Are you left confused by all this madness? Don’t worry, so am I.

Non mi piace il verbo piacere. Non e facile a imparare questo verbo e la mia testa gira quando devo pensare per piacere! Pero, mi piace mangiare pizza. Vi piace mangiare pizza?

How did I do above?

Can you offer any advice on how to master this difficult Italian verb?

For more in this series:

Learning Italian – At the local doctor’s office
Learning Italian – The ancient Italian coffee machine and an expat accident
Learning Italian – Studying for the Italian driving permit
Learning Italian – At the Gynecologist
Learning Italian – You said what?
Learning Italian – An attempt to learn Italian prepositions

34 thoughts on “Learning Italian: The verb to like

  1. I feel your pain. I’ve been learning French for several years and I have never mastered the grammar. I just hate sitting down trying to learn it. I havn’t mastered the vocabulary either….I am currently trying to read a novel in French and I was on the train today struggling through a passage involving an interaction between a man and a woman, not really comprehending it. I noticed that a male passenger was reading it over my shoulder and smirking…….that’s when it dawned on me that I was struggling through a steamy sex scene…..lol……try some Italian novels…..and search for phrases such as ‘do you like this?’….’I like it’ …..’.what do you like’ ….’She used to like it!’….that might help you to remember ……lol !!!!!

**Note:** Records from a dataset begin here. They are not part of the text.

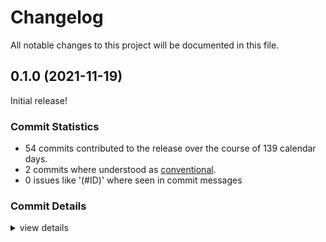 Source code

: # Changelog

All notable changes to this project will be documented in this file.

## 0.1.0 (2021-11-19)

Initial release!

### Commit Statistics

<csr-read-only-do-not-edit/>

 - 54 commits contributed to the release over the course of 139 calendar days.
 - 2 commits where understood as [conventional](https://www.conventionalcommits.org).
 - 0 issues like '(#ID)' where seen in commit messages

### Commit Details

<csr-read-only-do-not-edit/>

<details><summary>view details</summary>

 * **Uncategorized**
    - Release freelist v0.1.0, rutter_layout v0.1.0, narui_core v0.1.0, narui_macros v0.1.0, narui_widgets v0.1.0, narui v0.1.0 ([`974b403`](https://github.comgit//apertus-open-source-cinema/narui/commit/974b40366ec6bcd43a6c32883f117b7ca45753d8))
    - Release freelist v0.1.0, rutter_layout v0.1.0, narui_core v0.1.0, narui_macros v0.1.0, narui_widgets v0.1.0, narui v0.1.0 ([`86eb164`](https://github.comgit//apertus-open-source-cinema/narui/commit/86eb1640fe543d25e0e8842181aac6e9b392fe63))
    - use best device for our requirements ([`deb6ae7`](https://github.comgit//apertus-open-source-cinema/narui/commit/deb6ae780b4a97258f4dc521d7280b7baff33090))
    - add metadata to Cargo.toml files ([`23cb406`](https://github.comgit//apertus-open-source-cinema/narui/commit/23cb406809d31613caa3457eaa983e81b349eab6))
    - Rework macro imports ([`99bffa7`](https://github.comgit//apertus-open-source-cinema/narui/commit/99bffa76b373f2191ee2e50d425642905708961d))
    - Implement subpasses ([`a60d2d6`](https://github.comgit//apertus-open-source-cinema/narui/commit/a60d2d66b18ce49a05ec3e6491592f04de2e6e39))
    - optimize widget gen to use Option instead of Rc ([`dfdba3c`](https://github.comgit//apertus-open-source-cinema/narui/commit/dfdba3cb18815672cd94f586621039eaf2c90dff))
    - fix compiling on stable rust ([`5f12191`](https://github.comgit//apertus-open-source-cinema/narui/commit/5f1219183a04b820fb8d4581467574d77ed0c690))
    - formal-function-parameter-attributes for defaults ([`cd29c94`](https://github.comgit//apertus-open-source-cinema/narui/commit/cd29c94eb1ee3de66a78acdd3fbc0014880bd648))
    - fix need for in scope types in macro rewrite ([`c313b25`](https://github.comgit//apertus-open-source-cinema/narui/commit/c313b250988c0fcc070a1f9dc198c80a754f69f5))
    - fix building on stable rust ([`d1966c5`](https://github.comgit//apertus-open-source-cinema/narui/commit/d1966c59ba795240ecfe2380aa253682238b4738))
    - fix compiler warnings generated by macros ([`7640e30`](https://github.comgit//apertus-open-source-cinema/narui/commit/7640e30853a23f59c35bbde3064b2617a25c3bcb))
    - add better error message on attrs without values ([`3db35a5`](https://github.comgit//apertus-open-source-cinema/narui/commit/3db35a52f78d58542657f58b122fb8c936a91153))
    - rework proc macros to not generate as many macros ([`38a6439`](https://github.comgit//apertus-open-source-cinema/narui/commit/38a64396b94a5b8e23fdc1d8ab47f14ffcff29b7))
    - update and cleanup deps ([`0f08af9`](https://github.comgit//apertus-open-source-cinema/narui/commit/0f08af9ca7e7a5f67eea20549b8a5322770fc30e))
    - render lyon, text and rounded rect single pass ([`4ad6232`](https://github.comgit//apertus-open-source-cinema/narui/commit/4ad623252ed3c4bbeccdc74a7ecd6d6cf77981fa))
    - improve error messages generated by macros ([`06107c3`](https://github.comgit//apertus-open-source-cinema/narui/commit/06107c3635ce1c244c357432a03dd7a07bb9111c))
    - refactoring ([`16f0955`](https://github.comgit//apertus-open-source-cinema/narui/commit/16f0955fc104936fc29627c6bb29567e73ebe664))
    - integrate external hook count into FragmentStore ([`91d395e`](https://github.comgit//apertus-open-source-cinema/narui/commit/91d395ea042ca5d58aa37c85e6483f284473205a))
    - use index generated by FragmentStore for new keys in KeyMap ([`ae80e3e`](https://github.comgit//apertus-open-source-cinema/narui/commit/ae80e3ec5f10606c894d954cfb06f38d26f7b4c0))
    - change ergonomics of rect and input ([`0d4c5dc`](https://github.comgit//apertus-open-source-cinema/narui/commit/0d4c5dc333c5fb2fa24d88cbd2342c6d2aecc154))
    - clippy + fmt ([`43c7710`](https://github.comgit//apertus-open-source-cinema/narui/commit/43c7710aa9b8bb07dd40de75b8b2343ad9f86d28))
    - rework fragments to be stored in a FreeList besides their args ([`4ff7e6d`](https://github.comgit//apertus-open-source-cinema/narui/commit/4ff7e6d1bef469e0517888aa86dc0c1b1a867fbb))
    - use proc_macro_crate in narui_macros ([`52aa4fd`](https://github.comgit//apertus-open-source-cinema/narui/commit/52aa4fd2f27215ac43e97988b750d26e99535f60))
    - Add support for clipping ([`c8867dd`](https://github.comgit//apertus-open-source-cinema/narui/commit/c8867dd0bce4633ab487b2125c00d8d16d2521cb))
    - only create the key once in rsx_macro ([`1e7ff04`](https://github.comgit//apertus-open-source-cinema/narui/commit/1e7ff04ddde3a11f5e5c436b5188f61ba335bf03))
    - implement depth testing, rework stack ([`5eba0e0`](https://github.comgit//apertus-open-source-cinema/narui/commit/5eba0e08724975a5a6525c3c6183553a697df2a2))
    - fix examples ([`cf563d0`](https://github.comgit//apertus-open-source-cinema/narui/commit/cf563d066410b79102e0b4f424e1b5b086225c79))
    - rework hook storage, leaks memory:( ([`f72badf`](https://github.comgit//apertus-open-source-cinema/narui/commit/f72badf14b48f84fdd6d5a2eaf51fdfebfc080e0))
    - improve location_id ([`9ad00f2`](https://github.comgit//apertus-open-source-cinema/narui/commit/9ad00f277c65d9ece1e3460d440db4eb0668f0a3))
    - better hashmap based key implementation ([`8101e1b`](https://github.comgit//apertus-open-source-cinema/narui/commit/8101e1b237c3eaf6638c570c8260738e93862e6d))
    - fixup ([`fef6e67`](https://github.comgit//apertus-open-source-cinema/narui/commit/fef6e67af03718e15273ff76e6d007ed72951070))
    - more clippy ([`7bb8420`](https://github.comgit//apertus-open-source-cinema/narui/commit/7bb842005c4bd3f92f07d2d9fa2cd59cf47a84e7))
    - clippy v2 ([`a8b3e53`](https://github.comgit//apertus-open-source-cinema/narui/commit/a8b3e53cf3b67329743325b003a423cdb71f4ebc))
    - compress keys even further ([`e0e500b`](https://github.comgit//apertus-open-source-cinema/narui/commit/e0e500b7cd86c5c7c5dfce2a3423155c5f841850))
    - optimize keys ([`8972a69`](https://github.comgit//apertus-open-source-cinema/narui/commit/8972a69de77ed7837d849c7c029910eab3486c56))
    - continue integration, first simple widgets are working ([`cf4d8da`](https://github.comgit//apertus-open-source-cinema/narui/commit/cf4d8dae7f1c558d495ca03c62e1054a7163f0d3))
    - generate a mod for each widget ([`f1b4500`](https://github.comgit//apertus-open-source-cinema/narui/commit/f1b4500ff04241357304cfe95101d08ef8a7cbb7))
    - fix colors of text and shape ([`f216dde`](https://github.comgit//apertus-open-source-cinema/narui/commit/f216dde9e00cab2ed34b4b8e253fa45dd32a7aa4))
    - fix player example ([`e0fe421`](https://github.comgit//apertus-open-source-cinema/narui/commit/e0fe4219313ae8ff4cec57e8937a37fcdbb69c47))
    - change object model ([`6bc6753`](https://github.comgit//apertus-open-source-cinema/narui/commit/6bc6753ff3182c1699ed088d46eb935e0b42d9d2))
    - improve macros ([`6ab607e`](https://github.comgit//apertus-open-source-cinema/narui/commit/6ab607e9997cce7c4c869fbcfafa1aeea41a9a26))
    - fix build on stable rust ([`d129bd5`](https://github.comgit//apertus-open-source-cinema/narui/commit/d129bd57c696d08b9aae2b719ca1b9c16baf9c26))
    - change KeyPart syntax ([`55e0d4a`](https://github.comgit//apertus-open-source-cinema/narui/commit/55e0d4a9a4f90084105675f73bd2e58f797be883))
    - fix wrong context key for arg evaluation bug ([`8cff8ca`](https://github.comgit//apertus-open-source-cinema/narui/commit/8cff8ca72db81e0a72365fcc2d0bc2783b59f7e6))
    - performance optimizations ([`0231ec8`](https://github.comgit//apertus-open-source-cinema/narui/commit/0231ec861f5ba4fc1035e094f1355e471869495f))
    - fix partial rebuild ([`7df2eb5`](https://github.comgit//apertus-open-source-cinema/narui/commit/7df2eb5923c35cc7b38c1acbec3d3c2c47869cd4))
    - fix examples ([`1ed9003`](https://github.comgit//apertus-open-source-cinema/narui/commit/1ed9003d8f80fa69072ee18805dc0b13a9ba4415))
    - move examples to examples folder ([`2806c9c`](https://github.comgit//apertus-open-source-cinema/narui/commit/2806c9c7a1ab4927c3cdc52abd35f33fa0a7e16b))
    - implement stroke rendering ([`8112f0e`](https://github.comgit//apertus-open-source-cinema/narui/commit/8112f0eba191da8a95b20217baaeb89e3877cd8e))
    - more clippy; restructure Vec2 conversions ([`cab283e`](https://github.comgit//apertus-open-source-cinema/narui/commit/cab283ed8d43114a196bec7f10ef932d4ea7289f))
    - cargo fix + cargo fmt ([`2c24877`](https://github.comgit//apertus-open-source-cinema/narui/commit/2c24877a2d0d10827578689c4023816b63f1f53a))
    - rename Widget struct to Fragment ([`5783261`](https://github.comgit//apertus-open-source-cinema/narui/commit/57832618d6b2eaf76bf141772bbbc8112e9b9084))
    - rename & move narui_derive to narui_macros; add key to PositionedRenderObject ([`4d0141f`](https://github.comgit//apertus-open-source-cinema/narui/commit/4d0141f41f5668a7064eb685343df203912609b5))
</details>

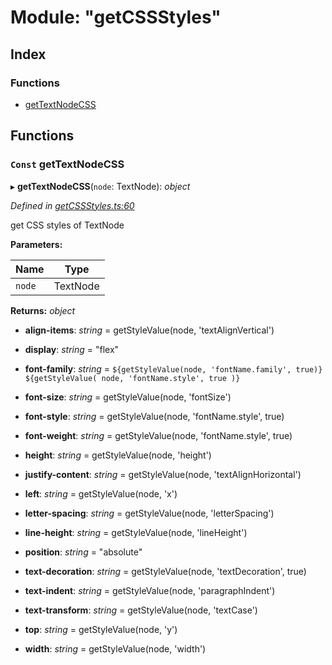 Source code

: 
# Module: "getCSSStyles"

## Index

### Functions

* [getTextNodeCSS](_getcssstyles_.md#const-gettextnodecss)

## Functions

### `Const` getTextNodeCSS

▸ **getTextNodeCSS**(`node`: TextNode): *object*

*Defined in [getCSSStyles.ts:60](https://github.com/figma-plugin-helper-functions/figma-plugin-helpers/blob/7c4bed4/src/helpers/getCSSStyles.ts#L60)*

 get CSS styles of TextNode

**Parameters:**

Name | Type |
------ | ------ |
`node` | TextNode |

**Returns:** *object*

* **align-items**: *string* = getStyleValue(node, 'textAlignVertical')

* **display**: *string* = "flex"

* **font-family**: *string* = `${getStyleValue(node, 'fontName.family', true)} ${getStyleValue(
			node,
			'fontName.style',
			true
		)}`

* **font-size**: *string* = getStyleValue(node, 'fontSize')

* **font-style**: *string* = getStyleValue(node, 'fontName.style', true)

* **font-weight**: *string* = getStyleValue(node, 'fontName.style', true)

* **height**: *string* = getStyleValue(node, 'height')

* **justify-content**: *string* = getStyleValue(node, 'textAlignHorizontal')

* **left**: *string* = getStyleValue(node, 'x')

* **letter-spacing**: *string* = getStyleValue(node, 'letterSpacing')

* **line-height**: *string* = getStyleValue(node, 'lineHeight')

* **position**: *string* = "absolute"

* **text-decoration**: *string* = getStyleValue(node, 'textDecoration', true)

* **text-indent**: *string* = getStyleValue(node, 'paragraphIndent')

* **text-transform**: *string* = getStyleValue(node, 'textCase')

* **top**: *string* = getStyleValue(node, 'y')

* **width**: *string* = getStyleValue(node, 'width')
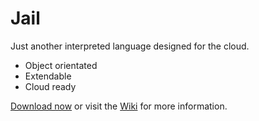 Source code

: # Jail

Just another interpreted language designed for the cloud.

* Object orientated
* Extendable
* Cloud ready

[Download now](https://github.com/zarat/Jail/releases/download/1.0/Jail_Setup.zip) or visit the [Wiki](https://github.com/zarat/Jail/wiki) for more information.
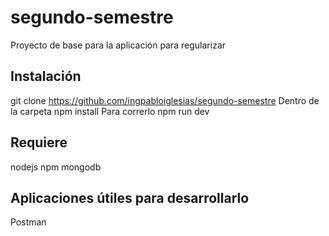 # segundo-semestre
Proyecto de base para la aplicación para regularizar

## Instalación
git clone https://github.com/ingpabloiglesias/segundo-semestre
Dentro de la carpeta
npm install
Para correrlo
npm run dev

## Requiere
nodejs
npm
mongodb

## Aplicaciones útiles para desarrollarlo
Postman
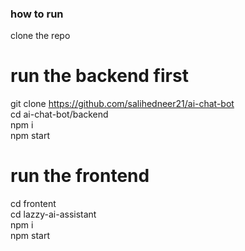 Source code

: ### how to run
clone the repo
# run the backend first
git clone https://github.com/salihedneer21/ai-chat-bot </br>
cd ai-chat-bot/backend </br>
npm i </br>
npm start </br>

# run the frontend
cd frontent </br>
cd lazzy-ai-assistant </br>
npm i </br>
npm start </br>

  2. I’ve taken Italian classes for 6 months and I have a permanent headache. Luckily, I pick up pieces here and there when my husband talks to his parents over Skype. I tend to pick up more when I’m visiting Sardinia…. however, after a few weeks back home, I lose it. I need to dust off my books between classes and study. Thanks for all of the great tips!

  3. Did you see the Canadian Blog Results are up? Different format this year… it doesn’t go onto a round two or show you the placement…. just the top 3.
    Congrats you made it to the top 3. 🙂

  4. Holy cow! This reminds me a lot of the equivalent in Spanish, ‘gustarse’ (I think …), which gave me a mental block all throughout my Spanish courses in my undergrad. So grateful right now for the (relative) simplicity of Dutch grammar!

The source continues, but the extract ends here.